TASK INPUTS –
* * * * * * * * *
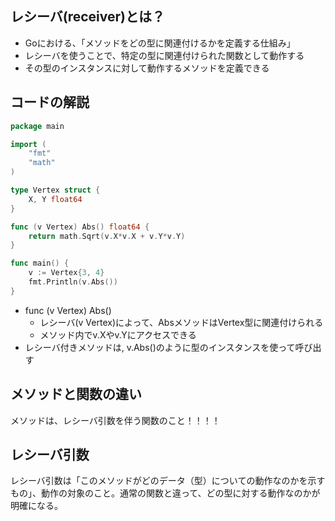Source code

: ## レシーバ(receiver)とは？
- Goにおける、「メソッドをどの型に関連付けるかを定義する仕組み」
- レシーバを使うことで、特定の型に関連付けられた関数として動作する
- その型のインスタンスに対して動作するメソッドを定義できる

## コードの解説
```go
package main

import (
	"fmt"
	"math"
)

type Vertex struct {
	X, Y float64
}

func (v Vertex) Abs() float64 {
	return math.Sqrt(v.X*v.X + v.Y*v.Y)
}

func main() {
	v := Vertex{3, 4}
	fmt.Println(v.Abs())
}
```
- func (v Vertex) Abs()
  - レシーバ(v Vertex)によって、AbsメソッドはVertex型に関連付けられる
  - メソッド内でv.Xやv.Yにアクセスできる
- レシーバ付きメソッドは, v.Abs()のように型のインスタンスを使って呼び出す
## メソッドと関数の違い
メソッドは、レシーバ引数を伴う関数のこと！！！！
## レシーバ引数
レシーバ引数は「このメソッドがどのデータ（型）についての動作なのかを示すもの」、動作の対象のこと。通常の関数と違って、どの型に対する動作なのかが明確になる。
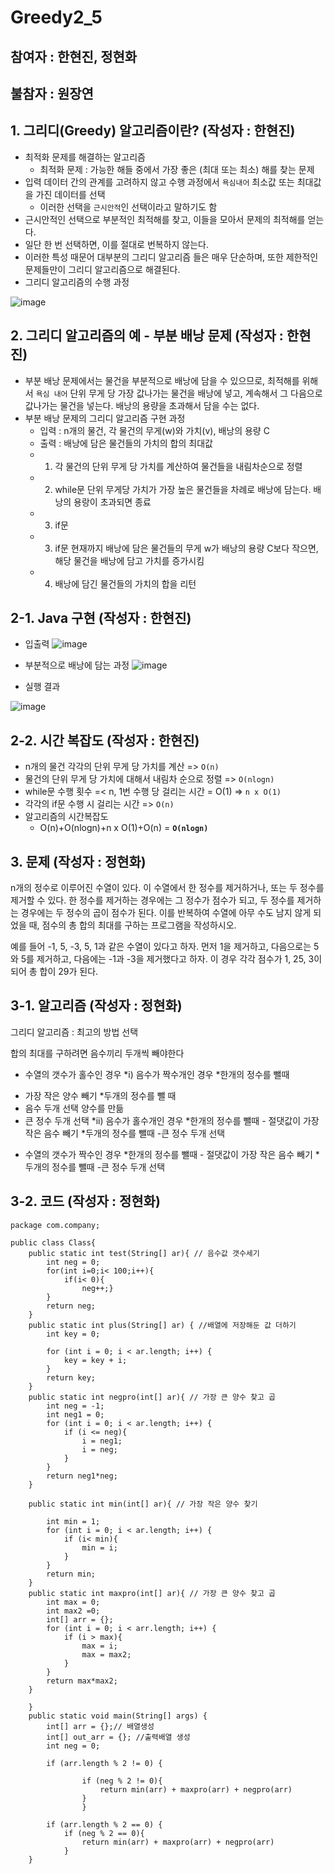 # Greedy2_5

## 참여자 : 한현진, 정현화
## 불참자 : 원장연

## 1. 그리디(Greedy) 알고리즘이란? (작성자 : 한현진)
- 최적화 문제를 해결하는 알고리즘
  * 최적화 문제 : 가능한 해들 중에서 가장 좋은 (최대 또는 최소) 해를 찾는 문제
- 입력 데이터 간의 관계를 고려하지 않고 수행 과정에서 ```욕심내어``` 최소값 또는 최대값을 가진 데이터를 선택
  * 이러한 선택을 ```근시안적```인 선택이라고 말하기도 함
- 근시안적인 선택으로 부분적인 최적해를 찾고, 이들을 모아서 문제의 최적해를 얻는다.
- 일단 한 번 선택하면, 이를 절대로 번복하지 않는다.
- 이러한 특성 때문어 대부분의 그리디 알고리즘 들은 매우 단순하며, 또한 제한적인 문제들만이 그리디 알고리즘으로 해결된다.
- 그리디 알고리즘의 수행 과정

![image](https://user-images.githubusercontent.com/80517119/114831545-7a142680-9e08-11eb-8cea-aba1af9b7a0d.png)

## 2. 그리디 알고리즘의 예 - 부분 배낭 문제 (작성자 : 한현진)
- 부분 배낭 문제에서는 물건을 부분적으로 배낭에 담을 수 있으므로, 최적해를 위해서 ```욕심 내어``` 단위 무게 당 가장 값나가는 물건을 배낭에 넣고, 계속해서 그 다음으로 값나가는 물건을 넣는다. 배낭의 용량을 초과해서 담을 수는 없다.
- 부분 배낭 문제의 그리디 알고리즘 구현 과정
  * 입력 : n개의 물건, 각 물건의 무게(w)와 가치(v), 배낭의 용량 C
  * 출력 : 배낭에 담은 물건들의 가치의 합의 최대값 
  * 1) 각 물건의 단위 무게 당 가치를 계산하여 물건들을 내림차순으로 정렬
  * 2) while문
  단위 무게당 가치가 가장 높은 물건들을 차례로 배낭에 담는다. 배낭의 용랑이 초과되면 종료
  * 3. if문
  * 3) if문
  현재까지 배낭에 담은 물건들의 무게 w가 배낭의 용량 C보다 작으면, 해당 물건을 배낭에 담고 가치를 증가시킴
  * 4. 배낭에 담긴 물건들의 가치의 합을 리턴

## 2-1. Java 구현 (작성자 : 한현진)
- 입출력
![image](https://user-images.githubusercontent.com/80517119/114845830-10e7df80-9e17-11eb-8654-aea1d05431d3.png)

- 부분적으로 배낭에 담는 과정 
![image](https://user-images.githubusercontent.com/80517119/114846212-6cb26880-9e17-11eb-8485-751fac979c5a.png)

- 실행 결과 

![image](https://user-images.githubusercontent.com/80517119/114846518-bf8c2000-9e17-11eb-997f-3bde8492a4b2.png)

## 2-2. 시간 복잡도 (작성자 : 한현진)
- n개의 물건 각각의 단위 무게 당 가치를 계산 => ```O(n)```
- 물건의 단위 무게 당 가치에 대해서 내림차 순으로 정렬 => ```O(nlogn)```
- while문 수행 횟수 =< n, 1번 수행 당 걸리는 시간 = O(1) => ```n x O(1)```
- 각각의 if문 수행 시 걸리는 시간 => ```O(n)```
- 알고리즘의 시간복잡도
  * O(n)+O(nlogn)+n x O(1)+O(n) = **```O(nlogn)```**

## 3. 문제 (작성자 : 정현화)
n개의 정수로 이루어진 수열이 있다. 
이 수열에서 한 정수를 제거하거나, 또는 두 정수를 제거할 수 있다. 
한 정수를 제거하는 경우에는 그 정수가 점수가 되고, 
두 정수를 제거하는 경우에는 두 정수의 곱이 점수가 된다. 
이를 반복하여 수열에 아무 수도 남지 않게 되었을 때, 
점수의 총 합의 최대를 구하는 프로그램을 작성하시오.

예를 들어 -1, 5, -3, 5, 1과 같은 수열이 있다고 하자. 먼저 1을 제거하고, 
다음으로는 5와 5를 제거하고, 다음에는 -1과 -3을 제거했다고 하자. 
이 경우 각각 점수가 1, 25, 3이 되어 총 합이 29가 된다.

## 3-1. 알고리즘 (작성자 : 정현화)
그리디 알고리즘 : 최고의 방법 선택

합의 최대를 구하려면 음수끼리 두개씩 빼야한다
* 수열의 갯수가 홀수인 경우
*i) 음수가 짝수개인 경우
*한개의 정수를 뺄때
- 가장 작은 양수 빼기
*두개의 정수를 뺄 때
- 음수 두개 선택 양수를 만듦
- 큰 정수 두개 선택
	*ii) 음수가 홀수개인 경우 
		*한개의 정수를 뺄때
		- 절댓값이 가장 작은 음수 빼기
		*두개의 정수를 뺄때
		-큰 정수 두개 선택
		
* 수열의 갯수가 짝수인 경우
	*한개의 정수를 뺄때
		- 절댓값이 가장 작은 음수 빼기
	*두개의 정수를 뺄때
		-큰 정수 두개 선택 

## 3-2. 코드 (작성자 : 정현화)
```
package com.company;

public class Class{
    public static int test(String[] ar){ // 음수값 갯수세기
        int neg = 0;
        for(int i=0;i< 100;i++){
            if(i< 0){
                neg++;}
        }
        return neg;
    }
    public static int plus(String[] ar) { //배열에 저장해둔 값 더하기
        int key = 0;

        for (int i = 0; i < ar.length; i++) {
            key = key + i;
        }
        return key;
    }
    public static int negpro(int[] ar){ // 가장 큰 양수 찾고 곱
        int neg = -1;
        int neg1 = 0;
        for (int i = 0; i < ar.length; i++) {
            if (i <= neg){
                i = neg1;
                i = neg;
            }
        }
        return neg1*neg;
    }

    public static int min(int[] ar){ // 가장 작은 양수 찾기

        int min = 1;
        for (int i = 0; i < ar.length; i++) {
            if (i< min){
                min = i;
            }
        }
        return min;
    }
    public static int maxpro(int[] ar){ // 가장 큰 양수 찾고 곱
        int max = 0;
        int max2 =0;
        int[] arr = {};
        for (int i = 0; i < arr.length; i++) {
            if (i > max){
                max = i;
                max = max2;
            }
        }
        return max*max2;
    }

    }
    public static void main(String[] args) {
        int[] arr = {};// 배열생성
        int[] out_arr = {}; //출력배열 생성
        int neg = 0;

        if (arr.length % 2 != 0) {

                if (neg % 2 != 0){
                    return min(arr) + maxpro(arr) + negpro(arr)
                }
                }

        if (arr.length % 2 == 0) {
            if (neg % 2 == 0){
                return min(arr) + maxpro(arr) + negpro(arr)
            }
    }
```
* * * * * * * * *
EXERCISE –
Give back the whole listing exactly as it stands. No pictures belong in the copy.

ANSWER SPACE –
Source code

: ## レシーバ(receiver)とは？
- Goにおける、「メソッドをどの型に関連付けるかを定義する仕組み」
- レシーバを使うことで、特定の型に関連付けられた関数として動作する
- その型のインスタンスに対して動作するメソッドを定義できる

## コードの解説
```go
package main

import (
	"fmt"
	"math"
)

type Vertex struct {
	X, Y float64
}

func (v Vertex) Abs() float64 {
	return math.Sqrt(v.X*v.X + v.Y*v.Y)
}

func main() {
	v := Vertex{3, 4}
	fmt.Println(v.Abs())
}
```
- func (v Vertex) Abs()
  - レシーバ(v Vertex)によって、AbsメソッドはVertex型に関連付けられる
  - メソッド内でv.Xやv.Yにアクセスできる
- レシーバ付きメソッドは, v.Abs()のように型のインスタンスを使って呼び出す
## メソッドと関数の違い
メソッドは、レシーバ引数を伴う関数のこと！！！！
## レシーバ引数
レシーバ引数は「このメソッドがどのデータ（型）についての動作なのかを示すもの」、動作の対象のこと。通常の関数と違って、どの型に対する動作なのかが明確になる。
 # Greedy2_5

## 참여자 : 한현진, 정현화
## 불참자 : 원장연

## 1. 그리디(Greedy) 알고리즘이란? (작성자 : 한현진)
- 최적화 문제를 해결하는 알고리즘
  * 최적화 문제 : 가능한 해들 중에서 가장 좋은 (최대 또는 최소) 해를 찾는 문제
- 입력 데이터 간의 관계를 고려하지 않고 수행 과정에서 ```욕심내어``` 최소값 또는 최대값을 가진 데이터를 선택
  * 이러한 선택을 ```근시안적```인 선택이라고 말하기도 함
- 근시안적인 선택으로 부분적인 최적해를 찾고, 이들을 모아서 문제의 최적해를 얻는다.
- 일단 한 번 선택하면, 이를 절대로 번복하지 않는다.
- 이러한 특성 때문어 대부분의 그리디 알고리즘 들은 매우 단순하며, 또한 제한적인 문제들만이 그리디 알고리즘으로 해결된다.
- 그리디 알고리즘의 수행 과정

![image](https://user-images.githubusercontent.com/80517119/114831545-7a142680-9e08-11eb-8cea-aba1af9b7a0d.png)

## 2. 그리디 알고리즘의 예 - 부분 배낭 문제 (작성자 : 한현진)
- 부분 배낭 문제에서는 물건을 부분적으로 배낭에 담을 수 있으므로, 최적해를 위해서 ```욕심 내어``` 단위 무게 당 가장 값나가는 물건을 배낭에 넣고, 계속해서 그 다음으로 값나가는 물건을 넣는다. 배낭의 용량을 초과해서 담을 수는 없다.
- 부분 배낭 문제의 그리디 알고리즘 구현 과정
  * 입력 : n개의 물건, 각 물건의 무게(w)와 가치(v), 배낭의 용량 C
  * 출력 : 배낭에 담은 물건들의 가치의 합의 최대값 
  * 1) 각 물건의 단위 무게 당 가치를 계산하여 물건들을 내림차순으로 정렬
  * 2) while문
  단위 무게당 가치가 가장 높은 물건들을 차례로 배낭에 담는다. 배낭의 용랑이 초과되면 종료
  * 3. if문
  * 3) if문
  현재까지 배낭에 담은 물건들의 무게 w가 배낭의 용량 C보다 작으면, 해당 물건을 배낭에 담고 가치를 증가시킴
  * 4. 배낭에 담긴 물건들의 가치의 합을 리턴

## 2-1. Java 구현 (작성자 : 한현진)
- 입출력
![image](https://user-images.githubusercontent.com/80517119/114845830-10e7df80-9e17-11eb-8654-aea1d05431d3.png)

- 부분적으로 배낭에 담는 과정 
![image](https://user-images.githubusercontent.com/80517119/114846212-6cb26880-9e17-11eb-8485-751fac979c5a.png)

- 실행 결과 

![image](https://user-images.githubusercontent.com/80517119/114846518-bf8c2000-9e17-11eb-997f-3bde8492a4b2.png)

## 2-2. 시간 복잡도 (작성자 : 한현진)
- n개의 물건 각각의 단위 무게 당 가치를 계산 => ```O(n)```
- 물건의 단위 무게 당 가치에 대해서 내림차 순으로 정렬 => ```O(nlogn)```
- while문 수행 횟수 =< n, 1번 수행 당 걸리는 시간 = O(1) => ```n x O(1)```
- 각각의 if문 수행 시 걸리는 시간 => ```O(n)```
- 알고리즘의 시간복잡도
  * O(n)+O(nlogn)+n x O(1)+O(n) = **```O(nlogn)```**

## 3. 문제 (작성자 : 정현화)
n개의 정수로 이루어진 수열이 있다. 
이 수열에서 한 정수를 제거하거나, 또는 두 정수를 제거할 수 있다. 
한 정수를 제거하는 경우에는 그 정수가 점수가 되고, 
두 정수를 제거하는 경우에는 두 정수의 곱이 점수가 된다. 
이를 반복하여 수열에 아무 수도 남지 않게 되었을 때, 
점수의 총 합의 최대를 구하는 프로그램을 작성하시오.

예를 들어 -1, 5, -3, 5, 1과 같은 수열이 있다고 하자. 먼저 1을 제거하고, 
다음으로는 5와 5를 제거하고, 다음에는 -1과 -3을 제거했다고 하자. 
이 경우 각각 점수가 1, 25, 3이 되어 총 합이 29가 된다.

## 3-1. 알고리즘 (작성자 : 정현화)
그리디 알고리즘 : 최고의 방법 선택

합의 최대를 구하려면 음수끼리 두개씩 빼야한다
* 수열의 갯수가 홀수인 경우
*i) 음수가 짝수개인 경우
*한개의 정수를 뺄때
- 가장 작은 양수 빼기
*두개의 정수를 뺄 때
- 음수 두개 선택 양수를 만듦
- 큰 정수 두개 선택
	*ii) 음수가 홀수개인 경우 
		*한개의 정수를 뺄때
		- 절댓값이 가장 작은 음수 빼기
		*두개의 정수를 뺄때
		-큰 정수 두개 선택
		
* 수열의 갯수가 짝수인 경우
	*한개의 정수를 뺄때
		- 절댓값이 가장 작은 음수 빼기
	*두개의 정수를 뺄때
		-큰 정수 두개 선택 

## 3-2. 코드 (작성자 : 정현화)
```
package com.company;

public class Class{
    public static int test(String[] ar){ // 음수값 갯수세기
        int neg = 0;
        for(int i=0;i< 100;i++){
            if(i< 0){
                neg++;}
        }
        return neg;
    }
    public static int plus(String[] ar) { //배열에 저장해둔 값 더하기
        int key = 0;

        for (int i = 0; i < ar.length; i++) {
            key = key + i;
        }
        return key;
    }
    public static int negpro(int[] ar){ // 가장 큰 양수 찾고 곱
        int neg = -1;
        int neg1 = 0;
        for (int i = 0; i < ar.length; i++) {
            if (i <= neg){
                i = neg1;
                i = neg;
            }
        }
        return neg1*neg;
    }

    public static int min(int[] ar){ // 가장 작은 양수 찾기

        int min = 1;
        for (int i = 0; i < ar.length; i++) {
            if (i< min){
                min = i;
            }
        }
        return min;
    }
    public static int maxpro(int[] ar){ // 가장 큰 양수 찾고 곱
        int max = 0;
        int max2 =0;
        int[] arr = {};
        for (int i = 0; i < arr.length; i++) {
            if (i > max){
                max = i;
                max = max2;
            }
        }
        return max*max2;
    }

    }
    public static void main(String[] args) {
        int[] arr = {};// 배열생성
        int[] out_arr = {}; //출력배열 생성
        int neg = 0;

        if (arr.length % 2 != 0) {

                if (neg % 2 != 0){
                    return min(arr) + maxpro(arr) + negpro(arr)
                }
                }

        if (arr.length % 2 == 0) {
            if (neg % 2 == 0){
                return min(arr) + maxpro(arr) + negpro(arr)
            }
    }
```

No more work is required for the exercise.